Case 1 continued Two days following an uneventful surgical procedure performed under general anesthesia, the patient although hemodynamically stable becomes disoriented, pulls out his intravenous lines, and tries to get out of bed. His heart rate is 82/min and blood pressure 142/68 mmHg. The cardiopulmonary and neurological examinations are unremarkable. Question #2. The most likely cause of postoperative delirium in this patient is:

A. impaired central nervous system perfusion due to cross-clamping of the aorta during surgery

B. alcohol withdrawal C. preoperative use of multiple psychotropic medications D. inadequate pain control E. general anesthesia

Answer C The most likely cause of this patient’s delirium is polypharmacy and drug interactions (slide 8). Underlying depression and anxiety are also among the most likely factors that predispose this patient to perioperative delirium (slides 1 and 9). Given his hyperactive presentation, alcohol withdrawal and inadequate pain control should also be suspected. However, the lack of hemodynamic signs of sympathetic arousal (i.e. tachycardia, hypertension) makes these causes less likely. Vascular surgery

is associated with an increased risk for delirium due to hypoperfusion related to cross-clamping of the aorta or atherosclerotic emboli, but these factors are less frequently the cause of delirium than drug-related side effects. Importantly, choice of anesthesia, i.e. general or regional, does not affect the predisposition to postoperative confusion in older patients.

• Lepouse C, Lautner CA, Liu L, Gomis P, Leon A. Emergence delirium in adults in the post-anaesthesia care unit. Br J Anaesth 2006;96:747-53. This is a prospective study addressing the incidence of and risk factors for emergence delirium in elderly patients. The authors enrolled over 1200 patients and found that preoperative benzodiazepines, and long surgeries were two of several risk factors for emergence delirium.

• Marcantonio ER, Goldman L, Orav EJ, Cook EF, Lee TH. The association of intraoperative factors with the development of postoperative delirium. Am J Med 1998;105:380-4.

• Marcantonio ER, Juarez G, Goldman L, Mangione CM, Ludwig LE, Lind L, Katz N, Cook EF, Orav EJ, Lee TH. The relationship of postoperative delirium with psychoactive medications. JAMA 1994;272:1518-22.

• Williams-Russo P, Sharrock NE, Mattis S, et al. Randomized trial of hypotensive epidural anesthesia in older adults. Anesthesiology 1999; 91(4):926-935.

• Ely EW, Inouye SK, Bernard GR, et al. Delirium in mechanically ventilated patients: validated and reliability of the confusion assessment method for the intensive care unit (CAM-ICU). JAMA 2001;286(21):2703-2710.

Question #3: Which statement about cognitive dysfunction following major noncardiac surgery in older patients is true?

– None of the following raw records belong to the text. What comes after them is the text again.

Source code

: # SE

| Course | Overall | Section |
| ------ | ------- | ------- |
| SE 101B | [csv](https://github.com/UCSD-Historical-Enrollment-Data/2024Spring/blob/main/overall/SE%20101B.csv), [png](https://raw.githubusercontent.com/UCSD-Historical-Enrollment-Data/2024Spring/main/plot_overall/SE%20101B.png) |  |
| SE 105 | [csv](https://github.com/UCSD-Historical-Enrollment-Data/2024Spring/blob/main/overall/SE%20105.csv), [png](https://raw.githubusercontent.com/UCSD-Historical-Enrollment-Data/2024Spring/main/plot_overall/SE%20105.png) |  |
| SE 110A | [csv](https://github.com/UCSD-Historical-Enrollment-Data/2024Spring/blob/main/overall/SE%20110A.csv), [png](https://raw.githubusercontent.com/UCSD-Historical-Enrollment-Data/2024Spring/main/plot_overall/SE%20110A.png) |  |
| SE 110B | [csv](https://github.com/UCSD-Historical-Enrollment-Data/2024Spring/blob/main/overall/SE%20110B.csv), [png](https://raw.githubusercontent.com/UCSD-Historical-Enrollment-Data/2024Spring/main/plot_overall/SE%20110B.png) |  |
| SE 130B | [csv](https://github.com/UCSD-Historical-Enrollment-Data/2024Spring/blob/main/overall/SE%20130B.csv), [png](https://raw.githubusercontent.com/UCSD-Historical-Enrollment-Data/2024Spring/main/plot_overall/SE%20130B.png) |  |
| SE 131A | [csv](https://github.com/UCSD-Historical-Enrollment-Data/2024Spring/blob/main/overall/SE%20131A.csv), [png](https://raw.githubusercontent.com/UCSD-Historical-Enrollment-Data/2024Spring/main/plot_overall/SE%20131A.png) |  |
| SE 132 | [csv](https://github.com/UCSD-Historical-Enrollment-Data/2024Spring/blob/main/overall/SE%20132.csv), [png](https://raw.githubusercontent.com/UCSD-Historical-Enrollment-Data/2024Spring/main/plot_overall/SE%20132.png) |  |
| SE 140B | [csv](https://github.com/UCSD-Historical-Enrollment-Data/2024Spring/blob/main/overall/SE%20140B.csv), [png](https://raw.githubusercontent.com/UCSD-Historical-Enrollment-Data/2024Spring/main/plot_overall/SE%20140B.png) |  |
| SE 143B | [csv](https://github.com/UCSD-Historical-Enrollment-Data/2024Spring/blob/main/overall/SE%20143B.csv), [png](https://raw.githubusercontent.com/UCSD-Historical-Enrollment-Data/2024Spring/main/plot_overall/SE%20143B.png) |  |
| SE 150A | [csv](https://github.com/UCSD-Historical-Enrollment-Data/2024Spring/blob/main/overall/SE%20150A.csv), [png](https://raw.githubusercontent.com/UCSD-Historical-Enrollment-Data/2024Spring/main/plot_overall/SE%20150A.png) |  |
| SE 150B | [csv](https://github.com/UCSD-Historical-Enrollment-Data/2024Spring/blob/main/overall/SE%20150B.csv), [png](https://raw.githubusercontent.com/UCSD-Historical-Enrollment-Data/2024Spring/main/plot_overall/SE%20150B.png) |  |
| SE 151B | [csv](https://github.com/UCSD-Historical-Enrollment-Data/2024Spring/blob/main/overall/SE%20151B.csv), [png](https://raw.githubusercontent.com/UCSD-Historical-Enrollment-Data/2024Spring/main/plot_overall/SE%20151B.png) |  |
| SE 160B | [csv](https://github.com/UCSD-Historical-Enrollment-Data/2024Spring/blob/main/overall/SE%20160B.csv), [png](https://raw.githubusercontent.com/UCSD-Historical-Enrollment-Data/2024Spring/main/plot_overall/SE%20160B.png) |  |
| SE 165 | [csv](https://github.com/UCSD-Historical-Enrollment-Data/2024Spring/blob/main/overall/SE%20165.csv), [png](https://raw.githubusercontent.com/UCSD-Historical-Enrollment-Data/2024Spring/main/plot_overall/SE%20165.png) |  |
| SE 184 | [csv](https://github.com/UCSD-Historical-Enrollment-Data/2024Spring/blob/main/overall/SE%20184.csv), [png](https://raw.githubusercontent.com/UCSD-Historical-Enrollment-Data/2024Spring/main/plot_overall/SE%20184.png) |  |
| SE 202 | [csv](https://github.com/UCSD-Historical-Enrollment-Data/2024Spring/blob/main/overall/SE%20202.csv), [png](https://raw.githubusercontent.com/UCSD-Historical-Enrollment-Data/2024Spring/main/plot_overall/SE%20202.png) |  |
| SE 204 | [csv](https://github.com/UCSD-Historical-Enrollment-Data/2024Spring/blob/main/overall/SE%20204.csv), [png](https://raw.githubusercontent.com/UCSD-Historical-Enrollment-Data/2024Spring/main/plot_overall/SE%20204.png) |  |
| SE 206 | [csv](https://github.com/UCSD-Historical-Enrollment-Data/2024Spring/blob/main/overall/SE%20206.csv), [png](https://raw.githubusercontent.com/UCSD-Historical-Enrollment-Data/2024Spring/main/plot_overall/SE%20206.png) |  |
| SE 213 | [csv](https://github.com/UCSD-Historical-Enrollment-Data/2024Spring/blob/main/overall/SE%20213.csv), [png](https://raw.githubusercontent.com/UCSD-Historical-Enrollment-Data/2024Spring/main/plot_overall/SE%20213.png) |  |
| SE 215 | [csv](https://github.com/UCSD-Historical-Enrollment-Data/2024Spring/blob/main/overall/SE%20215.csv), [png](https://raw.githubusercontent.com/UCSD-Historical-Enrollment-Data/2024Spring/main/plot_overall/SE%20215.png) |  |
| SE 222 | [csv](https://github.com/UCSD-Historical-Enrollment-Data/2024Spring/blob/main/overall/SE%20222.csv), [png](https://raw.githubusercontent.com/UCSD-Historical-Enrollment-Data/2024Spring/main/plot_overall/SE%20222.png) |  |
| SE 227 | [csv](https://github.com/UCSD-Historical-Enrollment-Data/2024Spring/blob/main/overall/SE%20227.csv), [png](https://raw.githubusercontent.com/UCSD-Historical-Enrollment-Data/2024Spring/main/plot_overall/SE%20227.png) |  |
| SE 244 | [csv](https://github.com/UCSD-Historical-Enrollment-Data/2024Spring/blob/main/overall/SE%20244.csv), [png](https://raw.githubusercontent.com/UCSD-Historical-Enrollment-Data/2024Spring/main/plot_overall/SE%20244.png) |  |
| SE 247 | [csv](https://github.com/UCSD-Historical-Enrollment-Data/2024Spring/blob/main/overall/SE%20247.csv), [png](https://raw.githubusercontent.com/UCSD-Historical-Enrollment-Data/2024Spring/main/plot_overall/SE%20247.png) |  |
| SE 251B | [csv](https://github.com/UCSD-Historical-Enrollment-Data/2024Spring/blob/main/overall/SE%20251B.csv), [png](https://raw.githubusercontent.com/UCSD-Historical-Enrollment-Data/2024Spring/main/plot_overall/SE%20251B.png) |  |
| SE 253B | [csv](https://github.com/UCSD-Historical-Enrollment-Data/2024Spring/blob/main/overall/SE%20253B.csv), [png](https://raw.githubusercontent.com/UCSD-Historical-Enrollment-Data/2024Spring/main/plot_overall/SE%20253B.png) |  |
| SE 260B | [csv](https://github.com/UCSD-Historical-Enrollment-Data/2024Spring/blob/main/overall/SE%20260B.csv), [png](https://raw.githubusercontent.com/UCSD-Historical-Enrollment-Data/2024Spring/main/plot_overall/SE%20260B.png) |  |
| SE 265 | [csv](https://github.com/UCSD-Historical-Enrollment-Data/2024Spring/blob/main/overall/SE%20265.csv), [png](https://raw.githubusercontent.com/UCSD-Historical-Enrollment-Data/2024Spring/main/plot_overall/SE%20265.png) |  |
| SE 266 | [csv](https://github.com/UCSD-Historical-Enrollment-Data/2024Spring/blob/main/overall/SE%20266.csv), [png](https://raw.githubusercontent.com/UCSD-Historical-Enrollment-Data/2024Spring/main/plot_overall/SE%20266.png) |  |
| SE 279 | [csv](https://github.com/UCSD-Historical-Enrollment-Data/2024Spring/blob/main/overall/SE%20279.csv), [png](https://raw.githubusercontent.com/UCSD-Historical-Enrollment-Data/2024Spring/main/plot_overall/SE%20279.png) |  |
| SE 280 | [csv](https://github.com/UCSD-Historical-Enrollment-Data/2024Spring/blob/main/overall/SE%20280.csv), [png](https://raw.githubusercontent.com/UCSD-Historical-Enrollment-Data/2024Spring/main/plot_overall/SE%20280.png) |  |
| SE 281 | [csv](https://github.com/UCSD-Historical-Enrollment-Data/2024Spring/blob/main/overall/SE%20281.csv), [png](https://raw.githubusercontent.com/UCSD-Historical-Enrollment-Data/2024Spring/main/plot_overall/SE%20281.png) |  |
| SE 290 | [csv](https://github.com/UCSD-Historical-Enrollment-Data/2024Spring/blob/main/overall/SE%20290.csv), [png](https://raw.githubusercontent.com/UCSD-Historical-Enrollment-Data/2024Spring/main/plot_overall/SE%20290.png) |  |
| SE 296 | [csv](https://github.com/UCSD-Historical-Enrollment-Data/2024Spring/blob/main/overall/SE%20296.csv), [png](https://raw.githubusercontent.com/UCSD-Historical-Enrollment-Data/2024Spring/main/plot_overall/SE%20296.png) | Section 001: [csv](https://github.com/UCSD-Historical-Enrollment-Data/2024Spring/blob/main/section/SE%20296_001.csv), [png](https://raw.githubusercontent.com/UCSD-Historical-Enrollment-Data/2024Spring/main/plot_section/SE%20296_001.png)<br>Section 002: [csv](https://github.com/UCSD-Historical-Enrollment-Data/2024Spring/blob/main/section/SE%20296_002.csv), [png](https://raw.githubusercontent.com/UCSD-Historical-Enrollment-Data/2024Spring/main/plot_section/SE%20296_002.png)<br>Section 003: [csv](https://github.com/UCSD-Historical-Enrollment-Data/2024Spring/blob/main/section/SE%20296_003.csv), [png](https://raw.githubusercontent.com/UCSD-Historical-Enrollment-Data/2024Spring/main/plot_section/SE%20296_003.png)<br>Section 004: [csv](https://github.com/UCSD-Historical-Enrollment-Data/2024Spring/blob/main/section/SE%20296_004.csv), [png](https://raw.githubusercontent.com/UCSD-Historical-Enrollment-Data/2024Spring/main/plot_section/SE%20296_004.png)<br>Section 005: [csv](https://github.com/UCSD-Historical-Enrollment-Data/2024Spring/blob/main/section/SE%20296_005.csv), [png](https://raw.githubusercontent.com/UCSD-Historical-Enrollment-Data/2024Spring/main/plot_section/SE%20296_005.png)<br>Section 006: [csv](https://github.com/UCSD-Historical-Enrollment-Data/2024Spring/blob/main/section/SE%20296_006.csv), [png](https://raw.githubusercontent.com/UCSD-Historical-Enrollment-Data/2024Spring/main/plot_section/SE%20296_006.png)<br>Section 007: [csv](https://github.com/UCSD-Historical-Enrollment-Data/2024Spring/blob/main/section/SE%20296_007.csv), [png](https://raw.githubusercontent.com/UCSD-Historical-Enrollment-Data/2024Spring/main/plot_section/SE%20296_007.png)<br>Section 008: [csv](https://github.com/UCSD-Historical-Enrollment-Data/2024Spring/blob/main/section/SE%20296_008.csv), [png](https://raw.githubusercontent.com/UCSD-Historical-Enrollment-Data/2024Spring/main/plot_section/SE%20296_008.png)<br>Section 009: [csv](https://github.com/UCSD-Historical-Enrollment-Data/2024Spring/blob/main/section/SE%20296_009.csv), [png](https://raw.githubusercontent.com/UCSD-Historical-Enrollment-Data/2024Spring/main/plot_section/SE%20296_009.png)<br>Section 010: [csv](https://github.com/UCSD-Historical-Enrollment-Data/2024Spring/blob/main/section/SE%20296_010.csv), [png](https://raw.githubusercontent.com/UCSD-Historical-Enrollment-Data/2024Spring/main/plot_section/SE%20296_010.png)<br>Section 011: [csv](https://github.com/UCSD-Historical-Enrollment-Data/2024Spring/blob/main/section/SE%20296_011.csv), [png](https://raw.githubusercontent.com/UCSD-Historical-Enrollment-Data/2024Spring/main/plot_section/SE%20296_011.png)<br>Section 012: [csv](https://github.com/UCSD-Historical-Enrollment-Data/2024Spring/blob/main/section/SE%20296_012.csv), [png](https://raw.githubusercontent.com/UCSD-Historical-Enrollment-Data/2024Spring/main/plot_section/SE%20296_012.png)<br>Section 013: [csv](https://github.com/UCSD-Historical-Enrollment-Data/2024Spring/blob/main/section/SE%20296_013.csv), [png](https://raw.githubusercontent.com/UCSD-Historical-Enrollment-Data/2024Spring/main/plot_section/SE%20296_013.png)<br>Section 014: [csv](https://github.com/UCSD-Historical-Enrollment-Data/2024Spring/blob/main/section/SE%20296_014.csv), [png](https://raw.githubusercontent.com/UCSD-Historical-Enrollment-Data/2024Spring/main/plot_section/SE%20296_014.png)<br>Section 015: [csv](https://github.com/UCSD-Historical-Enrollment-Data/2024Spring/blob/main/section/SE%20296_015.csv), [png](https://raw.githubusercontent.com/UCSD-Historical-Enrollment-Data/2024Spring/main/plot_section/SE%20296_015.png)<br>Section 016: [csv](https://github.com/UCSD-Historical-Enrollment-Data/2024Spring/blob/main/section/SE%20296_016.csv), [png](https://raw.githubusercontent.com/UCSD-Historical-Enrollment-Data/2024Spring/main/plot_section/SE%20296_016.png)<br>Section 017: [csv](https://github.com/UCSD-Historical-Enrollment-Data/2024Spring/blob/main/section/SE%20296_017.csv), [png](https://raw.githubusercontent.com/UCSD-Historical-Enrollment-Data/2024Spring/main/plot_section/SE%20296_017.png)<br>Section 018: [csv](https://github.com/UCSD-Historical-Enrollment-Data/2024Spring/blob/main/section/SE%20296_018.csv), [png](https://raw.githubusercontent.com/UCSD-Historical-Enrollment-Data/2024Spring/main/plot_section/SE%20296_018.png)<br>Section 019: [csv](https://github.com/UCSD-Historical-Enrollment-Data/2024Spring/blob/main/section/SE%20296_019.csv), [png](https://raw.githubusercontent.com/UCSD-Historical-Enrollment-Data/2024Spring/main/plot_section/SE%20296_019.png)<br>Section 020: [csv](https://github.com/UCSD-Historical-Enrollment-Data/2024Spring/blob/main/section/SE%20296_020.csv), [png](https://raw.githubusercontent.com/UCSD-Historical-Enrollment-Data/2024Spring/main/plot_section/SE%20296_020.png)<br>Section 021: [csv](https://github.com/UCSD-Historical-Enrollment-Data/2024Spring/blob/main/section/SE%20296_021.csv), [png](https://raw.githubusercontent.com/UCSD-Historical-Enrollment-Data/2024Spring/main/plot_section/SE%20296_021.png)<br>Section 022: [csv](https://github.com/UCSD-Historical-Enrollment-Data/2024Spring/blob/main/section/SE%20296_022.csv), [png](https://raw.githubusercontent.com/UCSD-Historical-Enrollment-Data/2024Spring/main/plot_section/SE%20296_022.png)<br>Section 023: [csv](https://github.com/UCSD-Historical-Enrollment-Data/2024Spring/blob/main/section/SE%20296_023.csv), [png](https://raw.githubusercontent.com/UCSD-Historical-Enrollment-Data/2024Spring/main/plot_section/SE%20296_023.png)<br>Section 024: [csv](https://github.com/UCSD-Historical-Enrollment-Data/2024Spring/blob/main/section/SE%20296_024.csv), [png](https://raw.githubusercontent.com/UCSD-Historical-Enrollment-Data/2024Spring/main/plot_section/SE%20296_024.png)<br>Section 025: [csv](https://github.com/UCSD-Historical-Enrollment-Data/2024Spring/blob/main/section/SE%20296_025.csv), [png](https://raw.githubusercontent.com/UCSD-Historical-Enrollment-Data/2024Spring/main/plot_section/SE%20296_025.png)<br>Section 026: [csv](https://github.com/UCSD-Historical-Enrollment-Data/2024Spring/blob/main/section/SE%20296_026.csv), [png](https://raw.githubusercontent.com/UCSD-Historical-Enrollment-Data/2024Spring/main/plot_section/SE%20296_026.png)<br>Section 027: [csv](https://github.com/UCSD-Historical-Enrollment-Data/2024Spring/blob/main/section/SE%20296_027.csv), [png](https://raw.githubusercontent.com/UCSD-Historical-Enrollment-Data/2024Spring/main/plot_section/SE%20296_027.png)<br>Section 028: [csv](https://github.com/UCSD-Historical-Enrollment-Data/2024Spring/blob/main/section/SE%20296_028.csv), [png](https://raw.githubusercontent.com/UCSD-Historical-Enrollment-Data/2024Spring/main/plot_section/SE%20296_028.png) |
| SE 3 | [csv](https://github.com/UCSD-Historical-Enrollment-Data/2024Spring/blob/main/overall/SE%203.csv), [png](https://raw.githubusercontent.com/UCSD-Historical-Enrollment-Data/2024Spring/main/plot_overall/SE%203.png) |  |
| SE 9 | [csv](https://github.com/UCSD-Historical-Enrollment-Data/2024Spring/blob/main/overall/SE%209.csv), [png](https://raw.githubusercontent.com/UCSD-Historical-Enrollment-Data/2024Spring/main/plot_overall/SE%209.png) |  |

A. The Mini-Mental State Examination is recommended for detecting postoperative cognitive dysfunction. B. Up to 25% of older patients develop cognitive dysfunction within one week after surgery. C. Postoperative cognitive dysfunction is more common in women than in men. D. Compared to general anesthesia, regional anesthesia reduces the risk of postoperative cognitive dysfunction. E. Up to 50% of patients who demonstrate early postoperative cognitive dysfunction (within one week) have persistent cognitive dysfunction at 6 months.

Answer B It is important to distinguish between an acute confusional state (i.e. delirium), a reversible state associated with injury or surgery (e.g. postoperative cognitive dysfunction or POCD) and a chronic brain syndrome, such as dementia (slide 10). The latter exists before surgery but may be exacerbated by the procedure. The most important risk factor for POCD is advancing age (slide 11). Among octogenarians undergoing general anesthesia, the incidence of POCD at 1 week has been reported to be as high as 25%, compared to 3% in octogenarians who did not receive a general anesthetic. At 3 months follow-up, 10% of these patients have persistent cognitive impairment (slide 12). In most patients neurocognitive function returns to baseline or near baseline by 6 months after surgery. In addition to older age, risk factors for early POCD (within 1 week of major noncardiac surgery) include increased duration of anesthesia, lower education level, re-operation, and respiratory complications (slide 11). At 3 months, older age is the only significant risk factor for persistent POCD. While major surgery increases the risk of POCD in older patients, general anesthesia alone does not. Specifically, studies have shown that cognitive function between 1 and 6 months after surgery is similar in patients undergoing general or regional (i.e. spinal or epidural) anesthesia. Mental status screening instruments, such as the Mini-Mental State Examination (MMSE; link to MMSE and Mini-Cog), are useful for assessing cognitive function in the general population, but are insensitive for detecting subtle changes in cognition that may occur in the perioperative setting. Accurate evaluation for POCD requires a

battery of neuropsychological tests at baseline and again following surgery. In most cases, such testing is not clinically indicated, so that the diagnosis of POCD is largely empiric based on physician assessment with input from the patient’s family.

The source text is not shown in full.